U.S.-Style Unapproved Stock Options
Oftentimes in U.S. transactions, when stock options are issued to management of PE-backed companies, the options are exercisable immediately before a sale of the company at a predetermined strike price. In the United Kingdom, “unapproved” stock options of this nature are unattractive for UK management teams because they create tremendous tax burdens for the optionholders.
In the United States (in the case of non-qualified stock options), no income tax arises on the grant of unapproved stock options, but the exercise of the option triggers an income tax charge on the fair market value of the shares at the time of exercise, less the strike price paid by management. In the United Kingdom, however, when such options are exercised in connection with a sale, the resulting shares will be regarded by the tax authority, Her Majesty’s Revenue and Customs (HMRC), as readily convertible assets. As such, any gain arising on exercise will be subject to NIC payments at a rate of 2 percent for the optionholder and 13.8 percent for the issuing company. Furthermore, where unapproved stock options are granted, the issuing company may require management to pay both the employee and employer portion of the NIC amounts. Though any portion of the employer NIC amount that is actually paid by the optionholder is tax deductible, this additional cost puts management’s effective tax rate in the region of 55 percent. At these rates, issuing U.S.-style stock options is clearly an unattractive form of remuneration for UK-resident management teams.
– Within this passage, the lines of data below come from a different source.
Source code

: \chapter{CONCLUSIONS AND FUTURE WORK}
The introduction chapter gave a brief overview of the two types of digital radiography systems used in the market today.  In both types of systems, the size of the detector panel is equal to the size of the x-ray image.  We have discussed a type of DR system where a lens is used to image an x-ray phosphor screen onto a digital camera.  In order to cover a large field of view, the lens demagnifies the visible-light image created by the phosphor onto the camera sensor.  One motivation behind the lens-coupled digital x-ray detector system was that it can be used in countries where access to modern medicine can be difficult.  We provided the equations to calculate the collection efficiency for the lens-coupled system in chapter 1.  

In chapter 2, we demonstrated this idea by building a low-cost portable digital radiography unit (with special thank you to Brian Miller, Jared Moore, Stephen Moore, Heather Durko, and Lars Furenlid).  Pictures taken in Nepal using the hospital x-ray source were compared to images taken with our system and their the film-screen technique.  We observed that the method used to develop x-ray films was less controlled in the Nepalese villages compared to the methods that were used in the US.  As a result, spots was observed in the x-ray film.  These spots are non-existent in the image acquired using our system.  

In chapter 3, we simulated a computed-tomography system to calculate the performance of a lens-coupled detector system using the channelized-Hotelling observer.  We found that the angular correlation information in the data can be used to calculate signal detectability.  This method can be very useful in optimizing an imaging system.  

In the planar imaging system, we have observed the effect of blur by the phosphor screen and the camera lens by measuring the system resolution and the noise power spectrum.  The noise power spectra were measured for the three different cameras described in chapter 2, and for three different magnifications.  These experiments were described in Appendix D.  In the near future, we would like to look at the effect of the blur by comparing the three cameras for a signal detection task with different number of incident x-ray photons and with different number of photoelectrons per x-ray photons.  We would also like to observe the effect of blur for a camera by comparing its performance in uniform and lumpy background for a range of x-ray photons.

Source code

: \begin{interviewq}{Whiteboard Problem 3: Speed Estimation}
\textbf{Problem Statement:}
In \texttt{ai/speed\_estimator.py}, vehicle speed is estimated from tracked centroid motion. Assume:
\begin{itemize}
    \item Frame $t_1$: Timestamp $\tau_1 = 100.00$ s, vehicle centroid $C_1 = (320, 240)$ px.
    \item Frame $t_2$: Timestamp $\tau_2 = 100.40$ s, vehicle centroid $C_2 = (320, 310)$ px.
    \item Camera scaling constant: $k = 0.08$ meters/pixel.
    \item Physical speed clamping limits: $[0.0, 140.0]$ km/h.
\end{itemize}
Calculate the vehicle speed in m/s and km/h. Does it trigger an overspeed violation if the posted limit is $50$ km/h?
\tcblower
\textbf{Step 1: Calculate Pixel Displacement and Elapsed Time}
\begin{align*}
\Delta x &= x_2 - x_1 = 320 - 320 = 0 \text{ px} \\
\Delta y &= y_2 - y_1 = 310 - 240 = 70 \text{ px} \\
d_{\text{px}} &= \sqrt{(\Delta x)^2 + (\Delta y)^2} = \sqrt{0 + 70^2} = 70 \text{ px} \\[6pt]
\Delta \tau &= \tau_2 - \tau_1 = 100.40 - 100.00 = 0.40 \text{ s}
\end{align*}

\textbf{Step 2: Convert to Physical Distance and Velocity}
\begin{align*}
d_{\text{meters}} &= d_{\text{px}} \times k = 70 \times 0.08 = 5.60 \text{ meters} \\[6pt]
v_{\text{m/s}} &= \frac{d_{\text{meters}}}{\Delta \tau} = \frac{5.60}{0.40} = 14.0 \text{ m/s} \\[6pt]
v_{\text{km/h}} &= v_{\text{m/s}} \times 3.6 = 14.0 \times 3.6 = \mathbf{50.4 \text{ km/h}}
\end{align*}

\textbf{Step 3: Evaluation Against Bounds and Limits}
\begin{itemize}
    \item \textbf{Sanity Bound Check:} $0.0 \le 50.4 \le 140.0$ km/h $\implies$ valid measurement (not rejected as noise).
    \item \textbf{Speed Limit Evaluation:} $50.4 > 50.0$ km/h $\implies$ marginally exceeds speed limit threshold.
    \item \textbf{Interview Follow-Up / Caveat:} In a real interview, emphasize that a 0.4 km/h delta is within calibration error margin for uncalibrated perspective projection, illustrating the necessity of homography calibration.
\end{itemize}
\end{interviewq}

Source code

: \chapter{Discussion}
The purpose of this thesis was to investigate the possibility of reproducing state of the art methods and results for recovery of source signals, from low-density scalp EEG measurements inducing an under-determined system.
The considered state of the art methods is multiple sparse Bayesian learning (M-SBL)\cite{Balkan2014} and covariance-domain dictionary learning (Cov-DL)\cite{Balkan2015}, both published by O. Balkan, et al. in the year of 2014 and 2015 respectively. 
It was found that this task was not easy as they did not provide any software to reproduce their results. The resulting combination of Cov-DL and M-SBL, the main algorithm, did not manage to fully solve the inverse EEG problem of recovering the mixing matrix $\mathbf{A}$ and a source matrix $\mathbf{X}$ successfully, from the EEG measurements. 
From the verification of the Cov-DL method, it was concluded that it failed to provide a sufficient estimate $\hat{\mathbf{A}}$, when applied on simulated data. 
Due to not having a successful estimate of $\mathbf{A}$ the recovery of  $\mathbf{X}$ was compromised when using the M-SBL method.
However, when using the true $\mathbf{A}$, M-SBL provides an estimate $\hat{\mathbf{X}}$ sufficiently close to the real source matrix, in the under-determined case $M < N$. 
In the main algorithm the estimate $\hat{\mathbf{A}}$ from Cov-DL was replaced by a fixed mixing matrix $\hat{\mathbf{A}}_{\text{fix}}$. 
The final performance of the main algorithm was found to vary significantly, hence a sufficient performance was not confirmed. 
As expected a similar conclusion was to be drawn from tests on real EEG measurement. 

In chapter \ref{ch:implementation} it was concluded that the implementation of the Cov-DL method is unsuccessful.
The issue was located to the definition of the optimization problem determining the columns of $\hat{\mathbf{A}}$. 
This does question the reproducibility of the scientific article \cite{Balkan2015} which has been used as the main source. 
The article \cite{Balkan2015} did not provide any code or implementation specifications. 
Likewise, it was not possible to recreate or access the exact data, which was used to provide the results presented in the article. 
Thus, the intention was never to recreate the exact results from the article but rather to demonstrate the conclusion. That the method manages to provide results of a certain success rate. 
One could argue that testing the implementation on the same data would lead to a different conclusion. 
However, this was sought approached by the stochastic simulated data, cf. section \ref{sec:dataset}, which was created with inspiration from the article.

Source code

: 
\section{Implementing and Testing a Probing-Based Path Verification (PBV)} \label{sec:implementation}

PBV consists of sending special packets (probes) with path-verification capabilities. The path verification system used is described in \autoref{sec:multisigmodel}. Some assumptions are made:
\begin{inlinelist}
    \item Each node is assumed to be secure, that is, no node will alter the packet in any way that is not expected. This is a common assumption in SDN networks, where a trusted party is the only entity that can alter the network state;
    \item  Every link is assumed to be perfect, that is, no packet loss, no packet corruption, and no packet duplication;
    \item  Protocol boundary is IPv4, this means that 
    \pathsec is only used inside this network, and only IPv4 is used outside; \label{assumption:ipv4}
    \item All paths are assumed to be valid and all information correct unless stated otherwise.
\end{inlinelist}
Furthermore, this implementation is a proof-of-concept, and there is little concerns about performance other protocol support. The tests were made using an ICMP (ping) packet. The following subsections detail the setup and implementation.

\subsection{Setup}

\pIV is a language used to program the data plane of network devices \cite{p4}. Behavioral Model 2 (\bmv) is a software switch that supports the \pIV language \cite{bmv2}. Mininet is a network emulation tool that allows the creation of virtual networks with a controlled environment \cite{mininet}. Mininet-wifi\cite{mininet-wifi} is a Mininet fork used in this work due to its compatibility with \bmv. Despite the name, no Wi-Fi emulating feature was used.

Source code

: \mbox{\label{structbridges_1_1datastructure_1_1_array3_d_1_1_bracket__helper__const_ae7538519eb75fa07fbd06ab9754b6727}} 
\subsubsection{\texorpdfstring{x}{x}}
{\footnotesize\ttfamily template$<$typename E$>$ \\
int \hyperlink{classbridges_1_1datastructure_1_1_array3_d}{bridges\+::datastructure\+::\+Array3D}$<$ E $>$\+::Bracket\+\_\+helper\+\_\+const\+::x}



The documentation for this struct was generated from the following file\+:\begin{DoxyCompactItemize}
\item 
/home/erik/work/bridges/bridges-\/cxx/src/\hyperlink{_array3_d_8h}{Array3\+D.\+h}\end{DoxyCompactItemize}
Any sophisticated adviser will warn management against accepting U.S.-style stock options, and the UK market has developed a number of more tax-efficient incentives in response, which we explore in the following paragraphs.
If structured appropriately, a much more tax favorable form of equity incentive for UK management teams is outright stock ownership. This many time takes the form of a “flowering” class of stock, which participates in proceeds from a liquidity event in circumstances in which the PE investor has achieved a target rate of return. The stock is likely restricted in nature, as it will be subject to compulsory transfer provisions that result in forfeiture or mandatory sale for less than fair market value, depending on whether, and perhaps how and when, a recipient’s employment ends. Proper structuring can ensure that no charge to income tax arises as a result of the actual acquisition of the restricted stock and that gains delivered upon a liquidity event are subject to capital rather than income tax treatment.
On the front end, it is important that the stock is acquired by management at no less than its unrestricted market value. This is because a subscription for stock at less than the unrestricted market value will trigger an immediate “dry” charge to income tax arising on the difference between the subscription price and the unrestricted fair market value of the stock. A financial buyer’s use of leverage in a buy-out, however, naturally supresses the value of the stock. As a result, while management may have to pay some consideration for the acquisition of its restricted stock, in many cases it may not be an unmanageable amount. A common issue to avoid is delaying the issuance of management equity until after the closing of an acquisition. As the acquisition financing is repaid and the portfolio group deleverages, the equity value of the company increases, making any subscription more expensive for management and, therefore, a less attractive and less practical incentive.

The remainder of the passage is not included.